Ricardo Wölker and Dr. Alan Nichol
© Shutterstock / Monster Ztudio

Do you know where your data is moving? Dr. Alan Nichol and Ricardo Wölker will show you how to build and run your own GDPR-compliant Natural Language Understanding (NLU) service with the open-source Rasa NLU  library. You can query it over HTTP without Python knowledge and it leaves you fully in charge of your data.

With the GDPR taking effect in the EU on May 25, it becomes all-important for bot developers to know exactly where their data moves. Ideally, this means being in control of every part of your service, from owning the training data to customising your machine-learning models.
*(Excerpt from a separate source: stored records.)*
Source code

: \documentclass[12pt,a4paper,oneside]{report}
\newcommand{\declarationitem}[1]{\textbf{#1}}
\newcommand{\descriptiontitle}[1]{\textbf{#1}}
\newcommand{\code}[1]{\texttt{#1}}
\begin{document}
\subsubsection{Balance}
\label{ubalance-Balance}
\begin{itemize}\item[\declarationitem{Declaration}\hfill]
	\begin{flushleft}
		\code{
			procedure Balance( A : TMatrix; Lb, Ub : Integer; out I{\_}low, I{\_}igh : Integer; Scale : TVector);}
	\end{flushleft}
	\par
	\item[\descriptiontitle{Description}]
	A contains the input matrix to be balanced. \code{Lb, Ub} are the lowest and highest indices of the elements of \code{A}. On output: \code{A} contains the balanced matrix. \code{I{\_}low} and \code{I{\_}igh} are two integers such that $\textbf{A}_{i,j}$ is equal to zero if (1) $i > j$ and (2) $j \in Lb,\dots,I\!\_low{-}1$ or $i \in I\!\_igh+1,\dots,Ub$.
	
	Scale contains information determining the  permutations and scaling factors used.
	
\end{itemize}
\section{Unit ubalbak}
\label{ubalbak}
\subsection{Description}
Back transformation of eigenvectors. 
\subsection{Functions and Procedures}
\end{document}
In this post, we want to:

  1. Show you how to build an in-house NLU system with minimal effort
  2. Demonstrate how to use it over HTTP
  3. Explain how a customizable and GDPR-compliant NLU system can be an advantage

Building your own NLU system

To show you how to build your own NLU system from scratch, let’s dive straight into an example: Say you operate a service for people to ask about the weather. A typical query someone might have looks something like this:

What is the weather like today in London?
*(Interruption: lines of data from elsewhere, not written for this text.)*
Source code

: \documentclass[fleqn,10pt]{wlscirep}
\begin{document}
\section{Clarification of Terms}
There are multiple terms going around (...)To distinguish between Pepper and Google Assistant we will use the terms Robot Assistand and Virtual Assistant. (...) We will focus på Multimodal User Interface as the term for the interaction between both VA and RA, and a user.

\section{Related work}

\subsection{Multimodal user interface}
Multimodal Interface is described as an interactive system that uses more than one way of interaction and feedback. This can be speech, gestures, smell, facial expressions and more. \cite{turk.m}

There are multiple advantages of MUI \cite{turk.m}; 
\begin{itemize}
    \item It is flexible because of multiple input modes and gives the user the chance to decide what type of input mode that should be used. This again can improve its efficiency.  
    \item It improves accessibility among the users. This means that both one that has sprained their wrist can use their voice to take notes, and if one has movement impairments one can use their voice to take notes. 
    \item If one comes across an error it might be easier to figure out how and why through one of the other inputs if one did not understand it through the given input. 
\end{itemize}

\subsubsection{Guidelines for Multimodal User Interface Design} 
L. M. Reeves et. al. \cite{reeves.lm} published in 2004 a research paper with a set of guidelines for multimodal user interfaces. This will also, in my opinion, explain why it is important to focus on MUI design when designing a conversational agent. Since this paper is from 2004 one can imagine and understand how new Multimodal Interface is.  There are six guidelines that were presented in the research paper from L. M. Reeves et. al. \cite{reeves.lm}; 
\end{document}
In order to respond to a question like this correctly, your bot needs to understand three things:

  1. the intent of the question is to ask about the weather
  2. the specified time is today
  3. the location in this weather query is London

Rasa NLU uses sentences like the one above to train a machine-learning model that is able to generalise to new sentences. Let’s create a file called data.yml and add examples with the marked fields location and time. Here are a few:

data: |
  ## intent:ask_weather
  - what is the weather like [today](time) in [London](location)?
  - can you tell me the weather in [new york](location) [next week](time)?
  - is it going to be sunny in [Berlin](location) [tomorrow](time)?
  - weather in [Antwerp](location) [tomorrow](time)
  - please tell me in won't rain in [Prague](location) on [saturday](time)

  ## intent:greet
  - hey
  - hello
  - good morning

  ## intent:goodbye
  - bye
  - see you
  - goodbye

You’ll see that we have also thrown in a few examples for the model to understand greetings and goodbyes.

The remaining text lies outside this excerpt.